Sim, isso é uma alteração na Atualização de criadores se você usar um PC com mais de 3,5 GB de RAM . Aqui, todos os serviços são executados em seu próprio svchost.exe para ver melhor qual serviço causa o problema ou evitar a falha de outros serviços se um serviço trava um svchost.exe.
If your PC has 3.5+ GB of memory, you may notice an increased number of processes in Task Manager. While this change may look concerning at first glance, many will be excited to find out the motivation behind this change.

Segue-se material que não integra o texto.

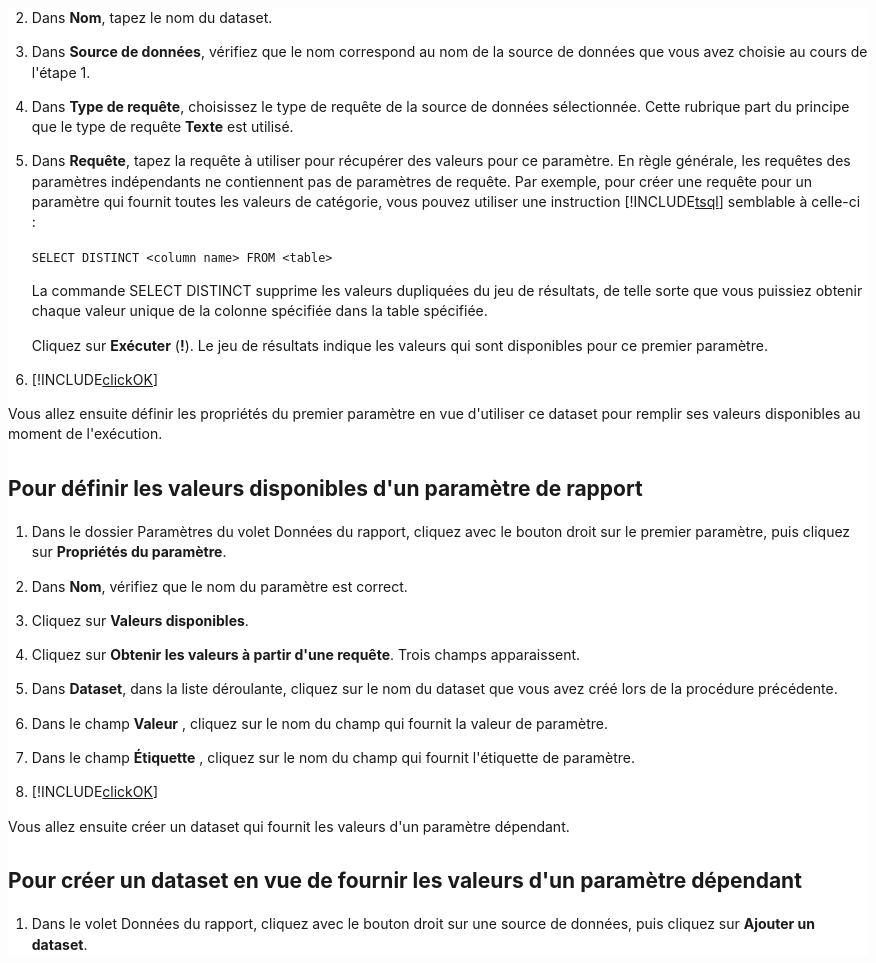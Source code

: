2.  Dans **Nom**, tapez le nom du dataset.  
  
3.  Dans **Source de données**, vérifiez que le nom correspond au nom de la source de données que vous avez choisie au cours de l'étape 1.  
  
4.  Dans **Type de requête**, choisissez le type de requête de la source de données sélectionnée. Cette rubrique part du principe que le type de requête **Texte** est utilisé.  
  
5.  Dans **Requête**, tapez la requête à utiliser pour récupérer des valeurs pour ce paramètre. En règle générale, les requêtes des paramètres indépendants ne contiennent pas de paramètres de requête. Par exemple, pour créer une requête pour un paramètre qui fournit toutes les valeurs de catégorie, vous pouvez utiliser une instruction [!INCLUDE[tsql](../../includes/tsql-md.md)] semblable à celle-ci :  
  
    ```  
    SELECT DISTINCT <column name> FROM <table>  
    ```  
  
     La commande SELECT DISTINCT supprime les valeurs dupliquées du jeu de résultats, de telle sorte que vous puissiez obtenir chaque valeur unique de la colonne spécifiée dans la table spécifiée.  
  
     Cliquez sur **Exécuter** (**!**). Le jeu de résultats indique les valeurs qui sont disponibles pour ce premier paramètre.  
  
6.  [!INCLUDE[clickOK](../../includes/clickok-md.md)]  
  
 Vous allez ensuite définir les propriétés du premier paramètre en vue d'utiliser ce dataset pour remplir ses valeurs disponibles au moment de l'exécution.  
  
## <a name="to-set-available-values-for-a-report-parameter"></a>Pour définir les valeurs disponibles d'un paramètre de rapport  
  
1.  Dans le dossier Paramètres du volet Données du rapport, cliquez avec le bouton droit sur le premier paramètre, puis cliquez sur **Propriétés du paramètre**.  
  
2.  Dans **Nom**, vérifiez que le nom du paramètre est correct.  
  
3.  Cliquez sur **Valeurs disponibles**.  
  
4.  Cliquez sur **Obtenir les valeurs à partir d'une requête**. Trois champs apparaissent.  
  
5.  Dans **Dataset**, dans la liste déroulante, cliquez sur le nom du dataset que vous avez créé lors de la procédure précédente.  
  
6.  Dans le champ **Valeur** , cliquez sur le nom du champ qui fournit la valeur de paramètre.  
  
7.  Dans le champ **Étiquette** , cliquez sur le nom du champ qui fournit l'étiquette de paramètre.  
  
8.  [!INCLUDE[clickOK](../../includes/clickok-md.md)]  
  
 Vous allez ensuite créer un dataset qui fournit les valeurs d'un paramètre dépendant.  
  
## <a name="to-create-a-dataset-to-provide-values-for-a-dependent-parameter"></a>Pour créer un dataset en vue de fournir les valeurs d'un paramètre dépendant  
  
1.  Dans le volet Données du rapport, cliquez avec le bouton droit sur une source de données, puis cliquez sur **Ajouter un dataset**.  
  
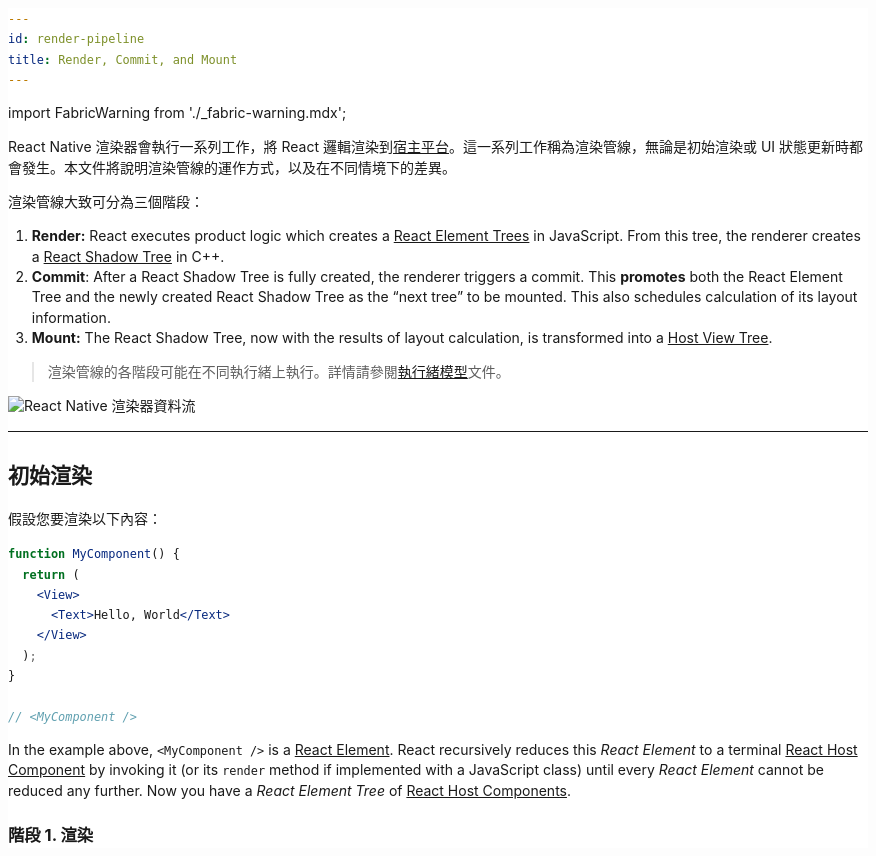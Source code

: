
 ```yaml
---
id: render-pipeline
title: Render, Commit, and Mount
---
```


import FabricWarning from './\_fabric-warning.mdx';

<FabricWarning />

React Native 渲染器會執行一系列工作，將 React 邏輯渲染到[宿主平台](architecture-glossary.md#host-platform)。這一系列工作稱為渲染管線，無論是初始渲染或 UI 狀態更新時都會發生。本文件將說明渲染管線的運作方式，以及在不同情境下的差異。

渲染管線大致可分為三個階段：

1. **Render:** React executes product logic which creates a [React Element Trees](architecture-glossary.md#react-element-tree-and-react-element) in JavaScript. From this tree, the renderer creates a [React Shadow Tree](architecture-glossary.md#react-shadow-tree-and-react-shadow-node) in C++.
2. **Commit**: After a React Shadow Tree is fully created, the renderer triggers a commit. This **promotes** both the React Element Tree and the newly created React Shadow Tree as the “next tree” to be mounted. This also schedules calculation of its layout information.
3. **Mount:** The React Shadow Tree, now with the results of layout calculation, is transformed into a [Host View Tree](architecture-glossary.md#host-view-tree-and-host-view).

> 渲染管線的各階段可能在不同執行緒上執行。詳情請參閱[執行緒模型](threading-model)文件。

![React Native 渲染器資料流](/docs/assets/Architecture/renderer-pipeline/data-flow.jpg)

---

## 初始渲染

假設您要渲染以下內容：

```jsx
function MyComponent() {
  return (
    <View>
      <Text>Hello, World</Text>
    </View>
  );
}

// <MyComponent />
```

In the example above, `<MyComponent />` is a [React Element](architecture-glossary.md#react-element-tree-and-react-element). React recursively reduces this _React Element_ to a terminal [React Host Component](architecture-glossary.md#react-host-components-or-host-components) by invoking it (or its `render` method if implemented with a JavaScript class) until every _React Element_ cannot be reduced any further. Now you have a _React Element Tree_ of [React Host Components](architecture-glossary.md#react-host-components-or-host-components).

### 階段 1. 渲染
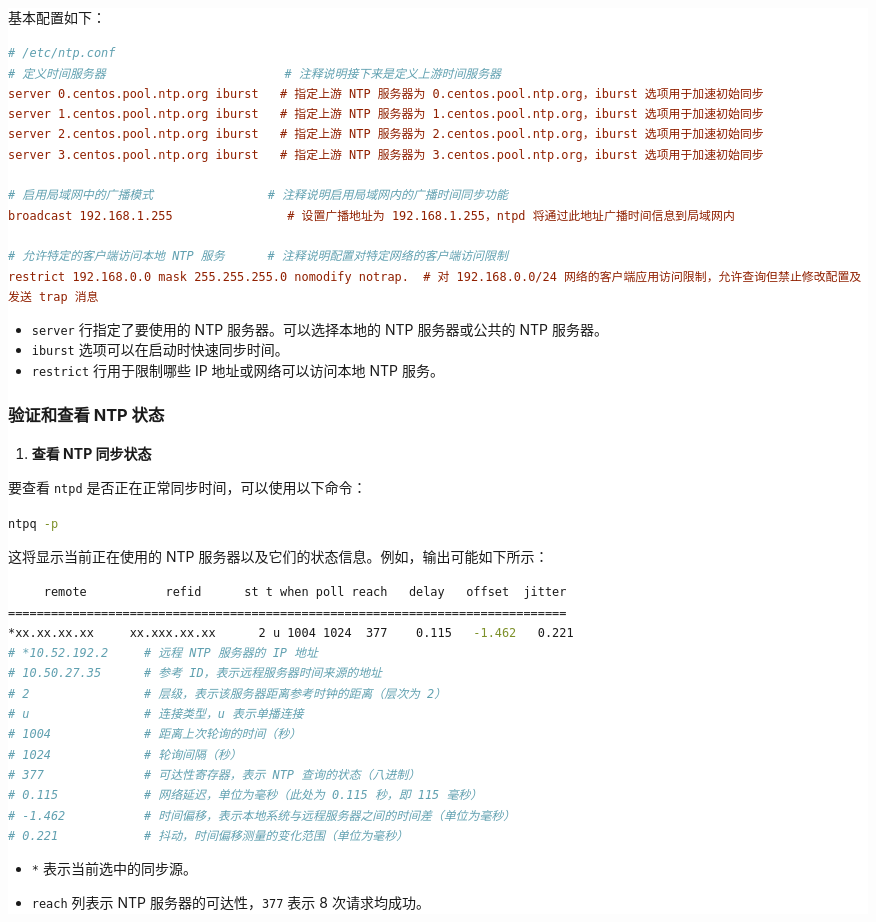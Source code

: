 

基本配置如下：

```ini
# /etc/ntp.conf                       
# 定义时间服务器                         # 注释说明接下来是定义上游时间服务器
server 0.centos.pool.ntp.org iburst   # 指定上游 NTP 服务器为 0.centos.pool.ntp.org，iburst 选项用于加速初始同步
server 1.centos.pool.ntp.org iburst   # 指定上游 NTP 服务器为 1.centos.pool.ntp.org，iburst 选项用于加速初始同步
server 2.centos.pool.ntp.org iburst   # 指定上游 NTP 服务器为 2.centos.pool.ntp.org，iburst 选项用于加速初始同步
server 3.centos.pool.ntp.org iburst   # 指定上游 NTP 服务器为 3.centos.pool.ntp.org，iburst 选项用于加速初始同步

# 启用局域网中的广播模式                # 注释说明启用局域网内的广播时间同步功能
broadcast 192.168.1.255                # 设置广播地址为 192.168.1.255，ntpd 将通过此地址广播时间信息到局域网内

# 允许特定的客户端访问本地 NTP 服务      # 注释说明配置对特定网络的客户端访问限制
restrict 192.168.0.0 mask 255.255.255.0 nomodify notrap.  # 对 192.168.0.0/24 网络的客户端应用访问限制，允许查询但禁止修改配置及发送 trap 消息

```

- `server` 行指定了要使用的 NTP 服务器。可以选择本地的 NTP 服务器或公共的 NTP 服务器。
- `iburst` 选项可以在启动时快速同步时间。
- `restrict` 行用于限制哪些 IP 地址或网络可以访问本地 NTP 服务。

### 验证和查看 NTP 状态

1. **查看 NTP 同步状态**

要查看 `ntpd` 是否正在正常同步时间，可以使用以下命令：

```bash
ntpq -p
```

这将显示当前正在使用的 NTP 服务器以及它们的状态信息。例如，输出可能如下所示：

```bash
     remote           refid      st t when poll reach   delay   offset  jitter
==============================================================================
*xx.xx.xx.xx     xx.xxx.xx.xx      2 u 1004 1024  377    0.115   -1.462   0.221
# *10.52.192.2     # 远程 NTP 服务器的 IP 地址
# 10.50.27.35      # 参考 ID，表示远程服务器时间来源的地址
# 2                # 层级，表示该服务器距离参考时钟的距离（层次为 2）
# u                # 连接类型，u 表示单播连接
# 1004             # 距离上次轮询的时间（秒）
# 1024             # 轮询间隔（秒）
# 377              # 可达性寄存器，表示 NTP 查询的状态（八进制）
# 0.115            # 网络延迟，单位为毫秒（此处为 0.115 秒，即 115 毫秒）
# -1.462           # 时间偏移，表示本地系统与远程服务器之间的时间差（单位为毫秒）
# 0.221            # 抖动，时间偏移测量的变化范围（单位为毫秒）

```

- `*` 表示当前选中的同步源。

- `reach` 列表示 NTP 服务器的可达性，`377` 表示 8 次请求均成功。
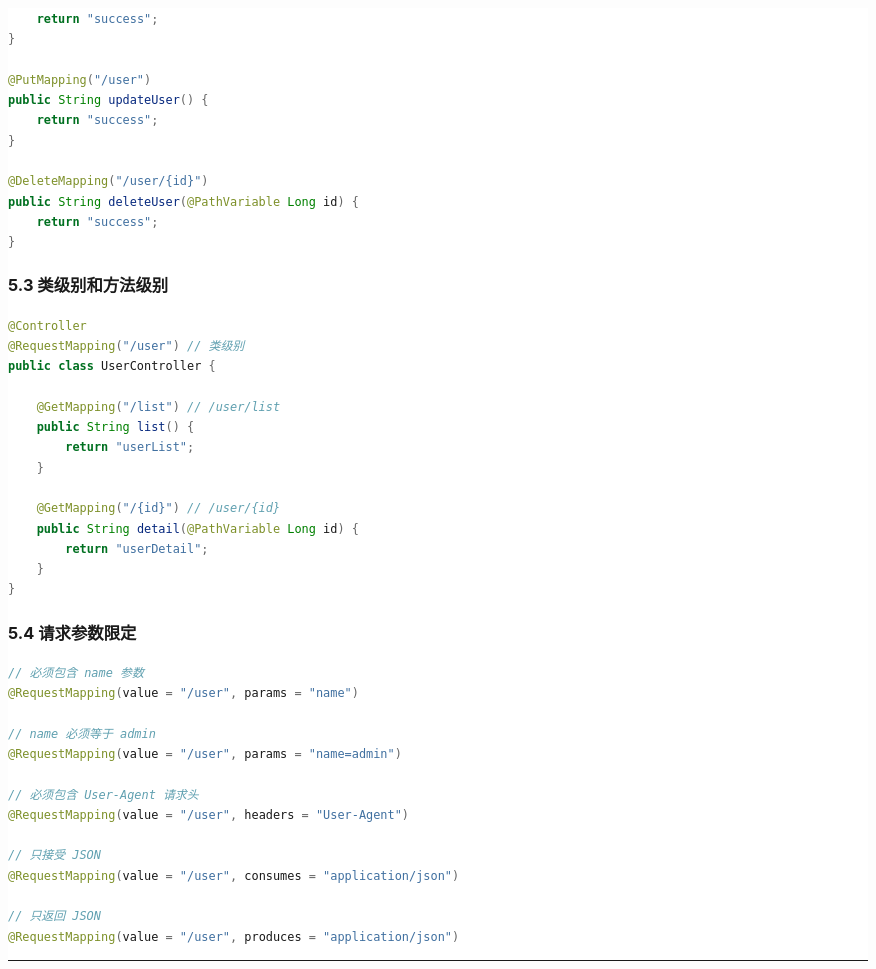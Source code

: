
 ```java
    return "success";
}

@PutMapping("/user")
public String updateUser() {
    return "success";
}

@DeleteMapping("/user/{id}")
public String deleteUser(@PathVariable Long id) {
    return "success";
}
```

### 5.3 类级别和方法级别

```java
@Controller
@RequestMapping("/user") // 类级别
public class UserController {
    
    @GetMapping("/list") // /user/list
    public String list() {
        return "userList";
    }
    
    @GetMapping("/{id}") // /user/{id}
    public String detail(@PathVariable Long id) {
        return "userDetail";
    }
}
```

### 5.4 请求参数限定

```java
// 必须包含 name 参数
@RequestMapping(value = "/user", params = "name")

// name 必须等于 admin
@RequestMapping(value = "/user", params = "name=admin")

// 必须包含 User-Agent 请求头
@RequestMapping(value = "/user", headers = "User-Agent")

// 只接受 JSON
@RequestMapping(value = "/user", consumes = "application/json")

// 只返回 JSON
@RequestMapping(value = "/user", produces = "application/json")
```

---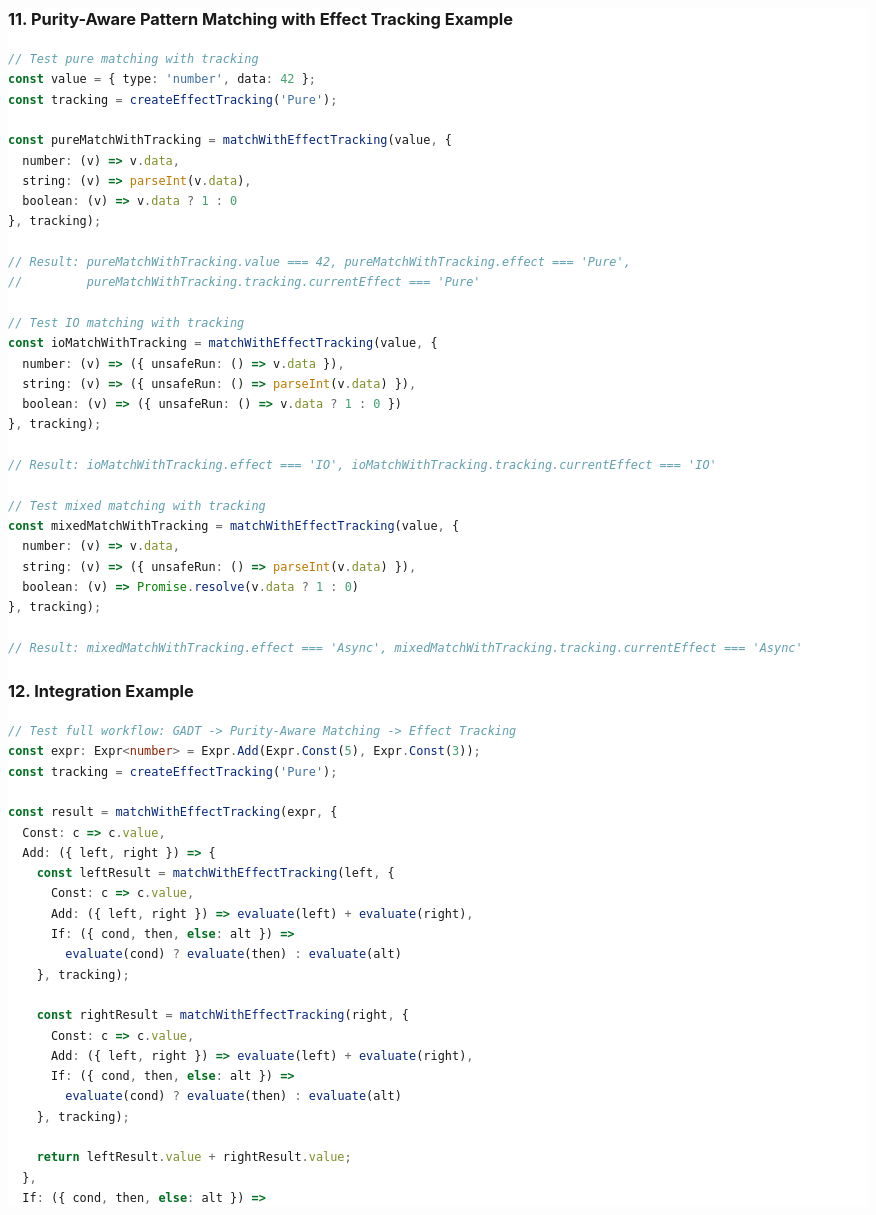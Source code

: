 ### 11. **Purity-Aware Pattern Matching with Effect Tracking Example**

```typescript
// Test pure matching with tracking
const value = { type: 'number', data: 42 };
const tracking = createEffectTracking('Pure');

const pureMatchWithTracking = matchWithEffectTracking(value, {
  number: (v) => v.data,
  string: (v) => parseInt(v.data),
  boolean: (v) => v.data ? 1 : 0
}, tracking);

// Result: pureMatchWithTracking.value === 42, pureMatchWithTracking.effect === 'Pure', 
//         pureMatchWithTracking.tracking.currentEffect === 'Pure'

// Test IO matching with tracking
const ioMatchWithTracking = matchWithEffectTracking(value, {
  number: (v) => ({ unsafeRun: () => v.data }),
  string: (v) => ({ unsafeRun: () => parseInt(v.data) }),
  boolean: (v) => ({ unsafeRun: () => v.data ? 1 : 0 })
}, tracking);

// Result: ioMatchWithTracking.effect === 'IO', ioMatchWithTracking.tracking.currentEffect === 'IO'

// Test mixed matching with tracking
const mixedMatchWithTracking = matchWithEffectTracking(value, {
  number: (v) => v.data,
  string: (v) => ({ unsafeRun: () => parseInt(v.data) }),
  boolean: (v) => Promise.resolve(v.data ? 1 : 0)
}, tracking);

// Result: mixedMatchWithTracking.effect === 'Async', mixedMatchWithTracking.tracking.currentEffect === 'Async'
```

### 12. **Integration Example**

```typescript
// Test full workflow: GADT -> Purity-Aware Matching -> Effect Tracking
const expr: Expr<number> = Expr.Add(Expr.Const(5), Expr.Const(3));
const tracking = createEffectTracking('Pure');

const result = matchWithEffectTracking(expr, {
  Const: c => c.value,
  Add: ({ left, right }) => {
    const leftResult = matchWithEffectTracking(left, {
      Const: c => c.value,
      Add: ({ left, right }) => evaluate(left) + evaluate(right),
      If: ({ cond, then, else: alt }) => 
        evaluate(cond) ? evaluate(then) : evaluate(alt)
    }, tracking);
    
    const rightResult = matchWithEffectTracking(right, {
      Const: c => c.value,
      Add: ({ left, right }) => evaluate(left) + evaluate(right),
      If: ({ cond, then, else: alt }) => 
        evaluate(cond) ? evaluate(then) : evaluate(alt)
    }, tracking);
    
    return leftResult.value + rightResult.value;
  },
  If: ({ cond, then, else: alt }) => 
```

As the number of preinstalled services grew, they began to get grouped into processes known as service hosts (svchost.exe’s) with Windows 2000. Note that the recommended RAM for PC’s for this release was 256 MB, while the minimum RAM was 64MB. Because of the dramatic increase in available memory over the years, the memory-saving advantage of service hosts has diminished. Accordingly, ungrouping services on memory-rich (3.5+ GB of RAM) PCs running Windows now offers us the opportunity to do the following:
Increase reliability: When one service in a service host fails, all services in the service host fail. In other words, the service host
process is terminated resulting in termination of all running
services within that process.Increase transparency: Task Manager will now give you a better view into what is going on behind the scenes. You can now see how much CPU, Memory, Disk & Network individual services are consuming.
Increase security: Process isolation and individual permission sets for services will increase security.
Então, não se preocupe, essa é uma boa mudança na v1703 e está tudo bem.
Mas há uma maneira de reverter isso. Isso foi descoberto por um usuário de um site que lida com ajustes do Windows.
Portanto, execute regedit.exe
, vá para HKEY_LOCAL_MACHINE\SYSTEM\CurrentControlSet\Control
e crie um 32Bit DWORD SvcHostSplitThresholdInKB
e configure-o para um número grande (maior em comparação com sua RAM de instalação).